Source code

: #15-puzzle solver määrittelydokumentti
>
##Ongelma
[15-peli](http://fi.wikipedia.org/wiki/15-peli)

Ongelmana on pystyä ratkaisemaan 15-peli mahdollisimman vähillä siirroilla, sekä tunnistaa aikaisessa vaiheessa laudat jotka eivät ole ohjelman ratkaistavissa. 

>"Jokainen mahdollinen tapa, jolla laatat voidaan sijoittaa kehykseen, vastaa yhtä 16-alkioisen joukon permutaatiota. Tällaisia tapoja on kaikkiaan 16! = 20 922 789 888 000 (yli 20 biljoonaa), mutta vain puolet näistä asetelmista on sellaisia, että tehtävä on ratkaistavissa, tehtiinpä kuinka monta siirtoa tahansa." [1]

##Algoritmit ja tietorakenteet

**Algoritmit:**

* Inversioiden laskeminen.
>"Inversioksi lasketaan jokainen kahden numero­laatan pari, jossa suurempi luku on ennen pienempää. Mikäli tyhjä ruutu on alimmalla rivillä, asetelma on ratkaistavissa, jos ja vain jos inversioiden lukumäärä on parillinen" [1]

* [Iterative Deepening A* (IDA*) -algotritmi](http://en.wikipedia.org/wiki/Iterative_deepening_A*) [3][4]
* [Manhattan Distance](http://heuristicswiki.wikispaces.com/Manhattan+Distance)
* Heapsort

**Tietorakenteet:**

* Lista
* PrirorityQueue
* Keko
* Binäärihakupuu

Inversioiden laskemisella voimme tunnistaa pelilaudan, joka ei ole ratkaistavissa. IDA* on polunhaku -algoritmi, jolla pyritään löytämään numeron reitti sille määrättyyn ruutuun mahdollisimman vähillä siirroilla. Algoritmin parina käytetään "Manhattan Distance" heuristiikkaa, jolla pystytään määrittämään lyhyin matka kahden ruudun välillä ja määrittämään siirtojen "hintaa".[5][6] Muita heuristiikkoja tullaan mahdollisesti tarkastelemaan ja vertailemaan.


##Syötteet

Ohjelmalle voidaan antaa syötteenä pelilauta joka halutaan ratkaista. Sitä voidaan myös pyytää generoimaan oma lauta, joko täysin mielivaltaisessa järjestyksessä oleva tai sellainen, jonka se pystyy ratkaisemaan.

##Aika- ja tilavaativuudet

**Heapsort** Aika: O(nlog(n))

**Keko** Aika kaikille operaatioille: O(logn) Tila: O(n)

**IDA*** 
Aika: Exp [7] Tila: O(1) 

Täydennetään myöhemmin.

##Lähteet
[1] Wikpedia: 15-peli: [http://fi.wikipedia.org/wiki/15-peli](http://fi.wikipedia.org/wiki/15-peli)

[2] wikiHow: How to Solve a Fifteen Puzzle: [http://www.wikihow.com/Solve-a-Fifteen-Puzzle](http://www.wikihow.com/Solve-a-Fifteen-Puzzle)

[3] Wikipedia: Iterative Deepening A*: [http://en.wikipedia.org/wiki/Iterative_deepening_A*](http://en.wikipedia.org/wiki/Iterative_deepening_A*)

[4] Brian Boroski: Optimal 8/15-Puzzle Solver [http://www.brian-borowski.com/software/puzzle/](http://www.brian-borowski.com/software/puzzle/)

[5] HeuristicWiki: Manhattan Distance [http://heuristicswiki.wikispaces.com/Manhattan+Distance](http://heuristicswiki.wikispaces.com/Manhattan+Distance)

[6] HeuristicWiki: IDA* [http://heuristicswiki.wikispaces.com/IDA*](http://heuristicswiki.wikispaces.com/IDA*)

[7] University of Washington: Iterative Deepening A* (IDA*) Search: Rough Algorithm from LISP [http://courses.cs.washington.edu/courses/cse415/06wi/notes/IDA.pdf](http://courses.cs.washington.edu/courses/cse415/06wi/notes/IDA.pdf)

_ _ _ _ _ _ _

▸ **Try it**: I'd like the entries above reproduced in full, exactly as they stand.

▸ **Exercise result**:
Source code

: #15-puzzle solver määrittelydokumentti
>
##Ongelma
[15-peli](http://fi.wikipedia.org/wiki/15-peli)

Ongelmana on pystyä ratkaisemaan 15-peli mahdollisimman vähillä siirroilla, sekä tunnistaa aikaisessa vaiheessa laudat jotka eivät ole ohjelman ratkaistavissa. 

>"Jokainen mahdollinen tapa, jolla laatat voidaan sijoittaa kehykseen, vastaa yhtä 16-alkioisen joukon permutaatiota. Tällaisia tapoja on kaikkiaan 16! = 20 922 789 888 000 (yli 20 biljoonaa), mutta vain puolet näistä asetelmista on sellaisia, että tehtävä on ratkaistavissa, tehtiinpä kuinka monta siirtoa tahansa." [1]

##Algoritmit ja tietorakenteet

**Algoritmit:**

* Inversioiden laskeminen.
>"Inversioksi lasketaan jokainen kahden numero­laatan pari, jossa suurempi luku on ennen pienempää. Mikäli tyhjä ruutu on alimmalla rivillä, asetelma on ratkaistavissa, jos ja vain jos inversioiden lukumäärä on parillinen" [1]

* [Iterative Deepening A* (IDA*) -algotritmi](http://en.wikipedia.org/wiki/Iterative_deepening_A*) [3][4]
* [Manhattan Distance](http://heuristicswiki.wikispaces.com/Manhattan+Distance)
* Heapsort

**Tietorakenteet:**

* Lista
* PrirorityQueue
* Keko
* Binäärihakupuu

Inversioiden laskemisella voimme tunnistaa pelilaudan, joka ei ole ratkaistavissa. IDA* on polunhaku -algoritmi, jolla pyritään löytämään numeron reitti sille määrättyyn ruutuun mahdollisimman vähillä siirroilla. Algoritmin parina käytetään "Manhattan Distance" heuristiikkaa, jolla pystytään määrittämään lyhyin matka kahden ruudun välillä ja määrittämään siirtojen "hintaa".[5][6] Muita heuristiikkoja tullaan mahdollisesti tarkastelemaan ja vertailemaan.


##Syötteet

Ohjelmalle voidaan antaa syötteenä pelilauta joka halutaan ratkaista. Sitä voidaan myös pyytää generoimaan oma lauta, joko täysin mielivaltaisessa järjestyksessä oleva tai sellainen, jonka se pystyy ratkaisemaan.

##Aika- ja tilavaativuudet

**Heapsort** Aika: O(nlog(n))

**Keko** Aika kaikille operaatioille: O(logn) Tila: O(n)

**IDA*** 
Aika: Exp [7] Tila: O(1) 

Täydennetään myöhemmin.

##Lähteet
[1] Wikpedia: 15-peli: [http://fi.wikipedia.org/wiki/15-peli](http://fi.wikipedia.org/wiki/15-peli)

[2] wikiHow: How to Solve a Fifteen Puzzle: [http://www.wikihow.com/Solve-a-Fifteen-Puzzle](http://www.wikihow.com/Solve-a-Fifteen-Puzzle)

[3] Wikipedia: Iterative Deepening A*: [http://en.wikipedia.org/wiki/Iterative_deepening_A*](http://en.wikipedia.org/wiki/Iterative_deepening_A*)

[4] Brian Boroski: Optimal 8/15-Puzzle Solver [http://www.brian-borowski.com/software/puzzle/](http://www.brian-borowski.com/software/puzzle/)

[5] HeuristicWiki: Manhattan Distance [http://heuristicswiki.wikispaces.com/Manhattan+Distance](http://heuristicswiki.wikispaces.com/Manhattan+Distance)

[6] HeuristicWiki: IDA* [http://heuristicswiki.wikispaces.com/IDA*](http://heuristicswiki.wikispaces.com/IDA*)

[7] University of Washington: Iterative Deepening A* (IDA*) Search: Rough Algorithm from LISP [http://courses.cs.washington.edu/courses/cse415/06wi/notes/IDA.pdf](http://courses.cs.washington.edu/courses/cse415/06wi/notes/IDA.pdf)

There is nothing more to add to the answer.